Perdebatan itu berawal dari kehebohan yang terjadi di lingkungan Muhammadiyah pada 1960. Saat itu, salah satu tokoh Muhammadiyah, Moelyadi Djoyomartono diangkat  Presiden Soekarno menjadi Menteri Sosial.

Padahal, hubungan Muhammadiyah dengan Bung Karno sedang memburuk menyusul pembubaran Masyumi.

Baca juga: Dulu Panas Dengar Alquran, Mualaf Veronica Bersyahadat Justru Berkat Surat Al Fatihah 

Akhirnya, terjadilah pro dan kontra. Kiai Farid Ma’ruf mendukung Moelyadi menjadi Mensos. Namun, yang tidak setuju menganggap bahwa Muhammadiyah sudah bertekuk lutut di kaki Presiden Soekarno. Puncaknya, Buya Hamka menulis di harian Abadi berjudul Maka Pecahlah Muhammadiyah.

Dalam tulisannya, Buya Hamka menyatakan bahwa ada dua golongan dalam Pimpinan Pusat Muhammadiyah, yaitu golongan istana dan luar istana. 

Buya Hamka menyebut Kiai Farid Ma’ruf sebagai golongan istana karena berusaha membawa Muhammadiyah ke Istana. Akibatnya, sebagian besar orang Muhammadiyah menyudutkan Kiai Farid Ma’ruf dan Moelyadi. 

Dalam Sidang Tanwir di Gedoeng Muhammadiyah Yogyakarta beberapa waktu kemudian, Buya Hamka dipersilakan untuk tampil ke mimbar untuk mengklarifikasi soal tulisannya. Setelah Buya Hamka maju ke mimbar, tiba-tiba pelupuk mata Hamka dipenuhi air mata.

Dengan suara tersendat, Hamka menjelaskan bahwa semua yang ditulis di Harian Abadi tersebut bermaksud baik dan didorong oleh cintanya kepada Muhammadiyah. 

Namun, jika tulisannya itu menyinggung perasaan Kiai Farid Ma’ruf yang sangat dicintainya, Buya Hamka menyatakan sangat menyesal, memohon ampun dan maaf kepada Kiai Farid Ma’ruf.

Setelah Buya Hamka, Kiai Farid Ma’ruf pun tampil di mimbar sembari membawa map berisi berkas-berkas. Karena, ia mengira dalam forum itu Buya Hamka akan menyerangnya bertubi-tubi. 

Namun, ternyata Buya Hamka justru tidak menyerangnya, tapi malah minta ampun kepadanya di depan umum.

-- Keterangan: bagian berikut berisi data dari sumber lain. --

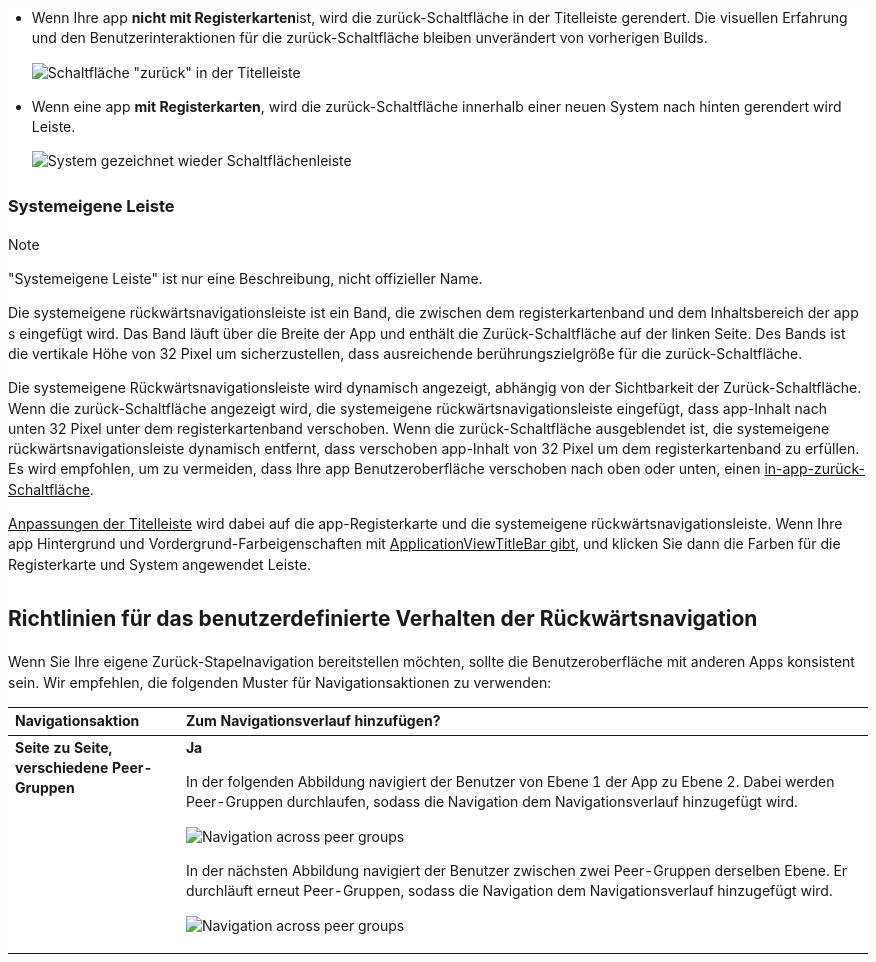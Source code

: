 - Wenn Ihre app **nicht mit Registerkarten**ist, wird die zurück-Schaltfläche in der Titelleiste gerendert. Die visuellen Erfahrung und den Benutzerinteraktionen für die zurück-Schaltfläche bleiben unverändert von vorherigen Builds.

    ![Schaltfläche "zurück" in der Titelleiste](images/nav-back-pc.png)

- Wenn eine app **mit Registerkarten**, wird die zurück-Schaltfläche innerhalb einer neuen System nach hinten gerendert wird Leiste.

    ![System gezeichnet wieder Schaltflächenleiste](images/back-nav/tabs.png)

### <a name="system-back-bar"></a>Systemeigene Leiste

> [!NOTE]
> "Systemeigene Leiste" ist nur eine Beschreibung, nicht offizieller Name.

Die systemeigene rückwärtsnavigationsleiste ist ein Band, die zwischen dem registerkartenband und dem Inhaltsbereich der app s eingefügt wird. Das Band läuft über die Breite der App und enthält die Zurück-Schaltfläche auf der linken Seite. Des Bands ist die vertikale Höhe von 32 Pixel um sicherzustellen, dass ausreichende berührungszielgröße für die zurück-Schaltfläche.

Die systemeigene Rückwärtsnavigationsleiste wird dynamisch angezeigt, abhängig von der Sichtbarkeit der Zurück-Schaltfläche. Wenn die zurück-Schaltfläche angezeigt wird, die systemeigene rückwärtsnavigationsleiste eingefügt, dass app-Inhalt nach unten 32 Pixel unter dem registerkartenband verschoben. Wenn die zurück-Schaltfläche ausgeblendet ist, die systemeigene rückwärtsnavigationsleiste dynamisch entfernt, dass verschoben app-Inhalt von 32 Pixel um dem registerkartenband zu erfüllen. Es wird empfohlen, um zu vermeiden, dass Ihre app Benutzeroberfläche verschoben nach oben oder unten, einen [in-app-zurück-Schaltfläche](#back-button).

[Anpassungen der Titelleiste](../shell/title-bar.md) wird dabei auf die app-Registerkarte und die systemeigene rückwärtsnavigationsleiste. Wenn Ihre app Hintergrund und Vordergrund-Farbeigenschaften mit [ApplicationViewTitleBar gibt](https://docs.microsoft.com/uwp/api/windows.ui.viewmanagement.applicationviewtitlebar), und klicken Sie dann die Farben für die Registerkarte und System angewendet Leiste.

## <a name="guidelines-for-custom-back-navigation-behavior"></a>Richtlinien für das benutzerdefinierte Verhalten der Rückwärtsnavigation

Wenn Sie Ihre eigene Zurück-Stapelnavigation bereitstellen möchten, sollte die Benutzeroberfläche mit anderen Apps konsistent sein. Wir empfehlen, die folgenden Muster für Navigationsaktionen zu verwenden:

<div class="mx-responsive-img">
<table>
<thead>
<tr class="header">
<th align="left">Navigationsaktion</th>
<th align="left">Zum Navigationsverlauf hinzufügen?</th>
</tr>
</thead>
<tbody>
<tr class="odd">
<td style="vertical-align:top;"><strong>Seite zu Seite, verschiedene Peer-Gruppen</strong></td>
<td style="vertical-align:top;"><strong>Ja</strong>
<p>In der folgenden Abbildung navigiert der Benutzer von Ebene 1 der App zu Ebene 2. Dabei werden Peer-Gruppen durchlaufen, sodass die Navigation dem Navigationsverlauf hinzugefügt wird.</p>
<p><img src="images/back-nav/nav-pagetopage-diffpeers-imageonly1.png" alt="Navigation across peer groups" /></p>
<p>In der nächsten Abbildung navigiert der Benutzer zwischen zwei Peer-Gruppen derselben Ebene. Er durchläuft erneut Peer-Gruppen, sodass die Navigation dem Navigationsverlauf hinzugefügt wird.</p>
<p><img src="images/back-nav/nav-pagetopage-diffpeers-imageonly2.png" alt="Navigation across peer groups" /></p></td>
</tr>
<tr class="even">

Dengan suara datar dan wajah tenang, Kiai Farid Ma’ruf kemudian juga menjelaskan bahwa kesediaan Moelyadi menerima jabatan Menteri Sosial itu juga demi Muhammadiyah, untuk membantu amal sosial Muhammadiyah. 

Karena, menurut Kiai Farid, kondisi saat itu masih tetap diperlukan adanya kerjasama antara Muhammadiyah dan pemerintah.

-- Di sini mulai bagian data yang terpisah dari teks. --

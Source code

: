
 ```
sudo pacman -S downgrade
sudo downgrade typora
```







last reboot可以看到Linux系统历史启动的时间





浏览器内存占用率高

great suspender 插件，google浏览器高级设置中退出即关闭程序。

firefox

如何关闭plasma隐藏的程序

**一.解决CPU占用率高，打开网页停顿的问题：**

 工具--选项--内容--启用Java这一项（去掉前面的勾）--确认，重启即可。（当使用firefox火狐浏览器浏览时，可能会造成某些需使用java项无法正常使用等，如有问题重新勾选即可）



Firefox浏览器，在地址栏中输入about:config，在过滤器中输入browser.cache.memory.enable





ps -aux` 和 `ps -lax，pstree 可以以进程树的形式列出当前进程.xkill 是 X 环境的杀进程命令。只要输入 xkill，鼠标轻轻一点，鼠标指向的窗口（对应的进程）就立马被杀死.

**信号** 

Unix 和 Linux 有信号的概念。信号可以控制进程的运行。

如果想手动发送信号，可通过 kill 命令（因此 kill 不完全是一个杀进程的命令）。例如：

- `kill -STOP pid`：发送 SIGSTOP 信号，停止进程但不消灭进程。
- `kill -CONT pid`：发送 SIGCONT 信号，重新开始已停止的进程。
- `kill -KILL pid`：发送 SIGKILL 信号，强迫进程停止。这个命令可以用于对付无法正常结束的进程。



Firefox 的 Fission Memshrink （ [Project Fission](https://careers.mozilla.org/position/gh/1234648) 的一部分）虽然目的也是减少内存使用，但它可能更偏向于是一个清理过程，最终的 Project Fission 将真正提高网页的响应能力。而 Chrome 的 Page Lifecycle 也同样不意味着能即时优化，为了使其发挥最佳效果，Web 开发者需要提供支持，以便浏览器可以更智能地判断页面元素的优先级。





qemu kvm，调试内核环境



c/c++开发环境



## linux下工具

Pada intinya, perdebatan antara Kiai Farid dengan Buya Hamka sebenarnya sama-sama didorong niat baik. Namun, jika pendirianya dinyatakan salah dan dikhawatirkan membawa Muhammadiyah ke Istana, Kiai Farid Ma’ruf juga siap untuk mengundurkan diri. Ia berkata, “Maka dengan ikhlas saya mengundurkan diri dari Pimpinan Pusat ….”

Namun, belum selesai kalimat itu diucapkan, Buya Hamka tiba-tiba berdiri dan mengacungkan tangan. “Pimpinan! jangan saudara Farid mundur. Kita sangat membutuhkan dia. Saya, Hamka yang harus mundur….”.

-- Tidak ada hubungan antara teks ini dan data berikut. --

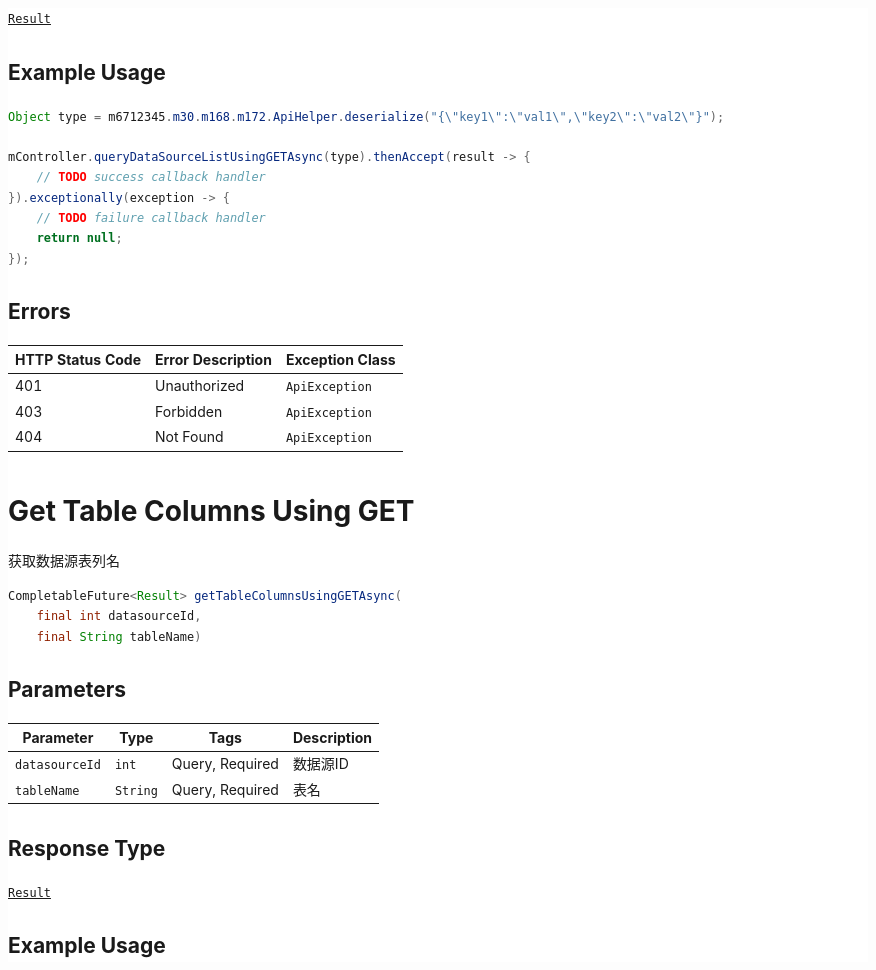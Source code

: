 [`Result`](../../doc/models/result.md)

## Example Usage

```java
Object type = m6712345.m30.m168.m172.ApiHelper.deserialize("{\"key1\":\"val1\",\"key2\":\"val2\"}");

mController.queryDataSourceListUsingGETAsync(type).thenAccept(result -> {
    // TODO success callback handler
}).exceptionally(exception -> {
    // TODO failure callback handler
    return null;
});
```

## Errors

| HTTP Status Code | Error Description | Exception Class |
|  --- | --- | --- |
| 401 | Unauthorized | `ApiException` |
| 403 | Forbidden | `ApiException` |
| 404 | Not Found | `ApiException` |


# Get Table Columns Using GET

获取数据源表列名

```java
CompletableFuture<Result> getTableColumnsUsingGETAsync(
    final int datasourceId,
    final String tableName)
```

## Parameters

| Parameter | Type | Tags | Description |
|  --- | --- | --- | --- |
| `datasourceId` | `int` | Query, Required | 数据源ID |
| `tableName` | `String` | Query, Required | 表名 |

## Response Type

[`Result`](../../doc/models/result.md)

## Example Usage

Mendengar itu, Kiai Farid Ma’ruf pun menghentikan pidatonya. Ia lalu turun menuju Buya Hamka. Hamka pun menyongsong Kiai Farid. Keduanya lalu berpelukan dengan air mata bercucuran. 

 

Semua tertegun dan disusul dengan ucapan hamdalah, tepuk tangan, dan bahkan ada yang bertakbir. Persoalan pun selesai. Sidang Tanwir dilanjutkan untuk membicarakan agenda lain. Setelah itu muncul berita di harian Abadi berjudul, Muhammadiyah Tidak Pecah!